Prior to this (assuming the amendments will be assented to by the President) the High Court was the sole entity vested with the authority to order police supervision of a person convicted of indictable offences such as rape, incest, paedophilia, felonious wounding and domestic violence among others.
According to Backer, the amendments would be tantamount to state harassment given that the persons, especially first offenders, would have already paid their debt to society.
She also questioned whether the police force was capable of administrating the legislation. “Where is the capacity of the force to supervise?” Supervision, according to the Oxford English Dictionary, is defined as, “The action or function of supervising a person, task, etc…”
Backer added that the legislation will lead to frustration and posited that more and more Guyana was moving towards a police state. “You can’t jail away crime.”

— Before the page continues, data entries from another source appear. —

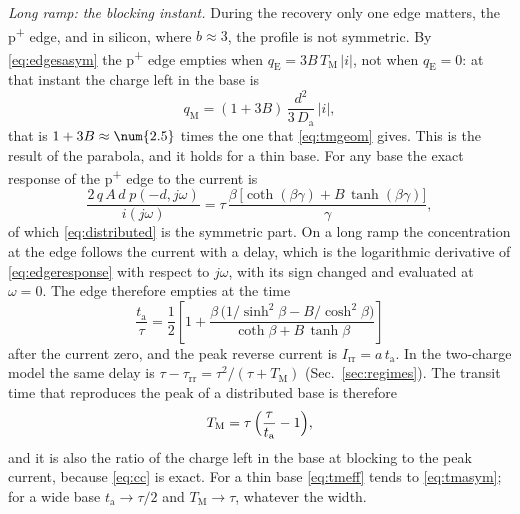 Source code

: \documentclass[10pt,a4paper]{scrartcl}
\newcommand{\Irr}{I_\mathrm{rr}}
\newcommand{\ta}{t_\mathrm{a}}
\newcommand{\taurr}{\tau_\mathrm{rr}}
\newcommand{\TM}{T_\mathrm{M}}
\newcommand{\qE}{q_\mathrm{E}}
\newcommand{\qM}{q_\mathrm{M}}
\newcommand{\Da}{D_\mathrm{a}}
\newcommand{\Pp}{p\textsuperscript{+}}
\begin{document}
\emph{Long ramp: the blocking instant.} During the recovery only one edge matters, the \Pp{} edge, and in silicon, where $b \approx 3$, the profile is not symmetric. By \eqref{eq:edgesasym} the \Pp{} edge empties when $\qE = 3B\,\TM\,|i|$, not when $\qE = 0$: at that instant the charge left in the base is
\begin{equation}
\qM = (1 + 3B)\,\frac{d^2}{3\,\Da}\,|i| ,
\label{eq:tmasym}
\end{equation}
that is $1 + 3B \approx \num{\pdTmAsymFactor}$ times the one that \eqref{eq:tmgeom} gives. This is the result of the parabola, and it holds for a thin base. For any base the exact response of the \Pp{} edge to the current is
\begin{equation}
\frac{2\,q\,A\,d\;p(-d,j\omega)}{i(j\omega)} = \tau\,\frac{\beta\,\bigl[\coth(\beta\gamma) + B\,\tanh(\beta\gamma)\bigr]}{\gamma} ,
\label{eq:edgeresponse}
\end{equation}
of which \eqref{eq:distributed} is the symmetric part. On a long ramp the concentration at the edge follows the current with a delay, which is the logarithmic derivative of \eqref{eq:edgeresponse} with respect to $j\omega$, with its sign changed and evaluated at $\omega = 0$. The edge therefore empties at the time
\begin{equation}
\frac{\ta}{\tau} = \frac12\left[1 + \frac{\beta\,\bigl(1/\sinh^2\beta - B/\cosh^2\beta\bigr)}{\coth\beta + B\,\tanh\beta}\right]
\label{eq:tadist}
\end{equation}
after the current zero, and the peak reverse current is $\Irr = a\,\ta$. In the two-charge model the same delay is $\tau - \taurr = \tau^2/(\tau+\TM)$ (Sec.~\ref{sec:regimes}). The transit time that reproduces the peak of a distributed base is therefore
\begin{equation}
\TM = \tau\,\Bigl(\frac{\tau}{\ta} - 1\Bigr) ,
\label{eq:tmeff}
\end{equation}
and it is also the ratio of the charge left in the base at blocking to the peak current, because \eqref{eq:cc} is exact. For a thin base \eqref{eq:tmeff} tends to \eqref{eq:tmasym}; for a wide base $\ta \to \tau/2$ and $\TM \to \tau$, whatever the width.
\end{document}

The shadow Home Affairs Minister noted that there should be no automatic imposition of police supervision and that was why the authority previously rested with the court which would use its discretion and consider the various factors to make the decision to have the police supervise a person.
She therefore suggested that the idea of imposing police supervision should stay with the courts, adding that the “Amendments were seeking to emasculate the courts.”

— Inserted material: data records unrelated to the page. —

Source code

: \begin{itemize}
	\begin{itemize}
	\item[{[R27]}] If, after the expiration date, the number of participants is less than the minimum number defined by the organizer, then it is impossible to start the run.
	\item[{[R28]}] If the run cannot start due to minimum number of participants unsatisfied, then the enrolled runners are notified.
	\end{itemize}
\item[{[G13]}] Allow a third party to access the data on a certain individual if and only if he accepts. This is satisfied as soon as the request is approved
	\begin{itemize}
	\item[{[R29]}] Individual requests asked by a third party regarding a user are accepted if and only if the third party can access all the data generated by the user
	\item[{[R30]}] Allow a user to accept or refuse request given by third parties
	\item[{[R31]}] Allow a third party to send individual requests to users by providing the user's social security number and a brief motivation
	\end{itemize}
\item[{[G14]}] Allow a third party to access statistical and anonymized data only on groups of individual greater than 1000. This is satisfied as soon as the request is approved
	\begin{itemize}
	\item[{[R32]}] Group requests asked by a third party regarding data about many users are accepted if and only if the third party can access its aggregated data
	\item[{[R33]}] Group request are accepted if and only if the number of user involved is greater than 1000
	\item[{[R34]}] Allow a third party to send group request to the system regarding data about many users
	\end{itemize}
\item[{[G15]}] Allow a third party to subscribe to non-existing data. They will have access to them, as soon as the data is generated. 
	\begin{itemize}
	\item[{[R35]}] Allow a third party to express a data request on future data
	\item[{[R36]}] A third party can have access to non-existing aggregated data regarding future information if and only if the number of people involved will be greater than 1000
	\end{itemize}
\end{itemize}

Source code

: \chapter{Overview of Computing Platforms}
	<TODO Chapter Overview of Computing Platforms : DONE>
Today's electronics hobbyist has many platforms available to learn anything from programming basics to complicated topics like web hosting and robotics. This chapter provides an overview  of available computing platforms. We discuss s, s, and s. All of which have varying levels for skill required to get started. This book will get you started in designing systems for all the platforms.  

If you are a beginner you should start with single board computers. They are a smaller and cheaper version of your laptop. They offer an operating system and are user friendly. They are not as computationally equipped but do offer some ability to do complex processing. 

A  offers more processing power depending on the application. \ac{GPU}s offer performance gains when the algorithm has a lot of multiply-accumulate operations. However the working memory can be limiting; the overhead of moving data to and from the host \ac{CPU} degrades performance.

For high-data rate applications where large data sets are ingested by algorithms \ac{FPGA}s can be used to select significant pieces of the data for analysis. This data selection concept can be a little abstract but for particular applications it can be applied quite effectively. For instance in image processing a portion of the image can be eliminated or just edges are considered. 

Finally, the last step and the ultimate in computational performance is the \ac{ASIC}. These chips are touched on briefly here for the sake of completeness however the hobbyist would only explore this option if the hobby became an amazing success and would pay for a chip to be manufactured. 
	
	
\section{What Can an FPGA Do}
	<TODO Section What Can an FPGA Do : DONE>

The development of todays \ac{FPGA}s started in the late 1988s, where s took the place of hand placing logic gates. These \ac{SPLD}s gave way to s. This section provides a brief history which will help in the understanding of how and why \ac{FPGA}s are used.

Leader of the Alliance for Change, Raphael Trotman told the National Assembly that he supported the legislation on the condition that Minister Rohee informed the house as to what measures/mechanisms would be put in place to achieve the desired goal of preventing crime.
He noted that he was also troubled at the fact that one of the amendments of the legislation was to give the Home Affairs Minister the power to add offences to the list that would attract supervision of convicted persons upon their release.
Trotman added also that some mechanism should be put in place to ensure that someone who genuinely made a wrong decision would not be subjected to the same as hardened criminals.
He drew reference to a case that he was involved in, where a young man in defence of his sister ran home and uplifted his father’s firearm and went back to the group of young men who had offended her.
According to Trotman, by the time he arrived the police were at the scene and arrested him.
The legislation would now provide for him to be supervised upon his release for at least a year.
Human Services Minister, Priya Manickchand, who defended the Bill as a step in the right direction, told the National Assembly that the convict would be subject to police supervision and it would not be mandatory, in that the police would be able to use their discretion.
She added that her Ministry, in anticipation of support of the amendments, took the decision to dedicate staff to work with inmates at the various prisons to determine the ones that were likely to be repeat offenders, and that information would be shared with the police force so that it could determine which prisoners should be under mandatory supervision.
“The aim of the act is to protect the public and do our best to prevent crimes…it is our duty.”
She explained also that most of the offences listed under the legislation that warranted police supervision were crimes committed as a result of a mental illness and statistics have shown that those persons were likely to become repeat offenders.
According to Manickchand, the legislation sought to satisfy the desires of the vast majority of Guyanese. She added that during her ‘Stamp it Out’ consultations, persons even asked for the faces of rapists and child molesters, among others, to be published.
She conceded that there were no guarantees that passing the legislation would automatically reduce crimes but knowing that it bore that possibility, it was the duty of the house to support the legislation.
Rohee, in what was one of his most passionate presentations in the National Assembly, told the House that in order to prevent crimes in Guyana there has to be a start somewhere.
He also debunked Backer’s objections saying that she offered no solutions and was only looking to gain political mileage.
Regarding the issue of the court being vested with the authority to supervise criminals, Rohee said that in the past, the court has never ordered the supervision of anyone.
He also reiterated Manickchand’s point that the legislation was not geared at people taking a stroll in the Promenade Gardens, but rather for criminals who have already been convicted of a heinous crime.
Responding to heckling that crime could not be ‘jailed away’, the Home Affairs said, “We all know that crime cannot be jailed away but we will jail away the criminals….these are people who are wreaking havoc and people want to live in peace.”
He added that there were soft or tough ways of dealing with crime and the country needed tough anti-crime legislation. “This is what the majority of the people want…the wider consideration is protection of the public.”
This, he said, means passing tough laws and “we will do it and oversee their (convicted criminals) actions, many of whom are part of a large criminal enterprise that we want to dismantle.”
The Home Affairs Minister also promised that in future there will continue to be tough legislation.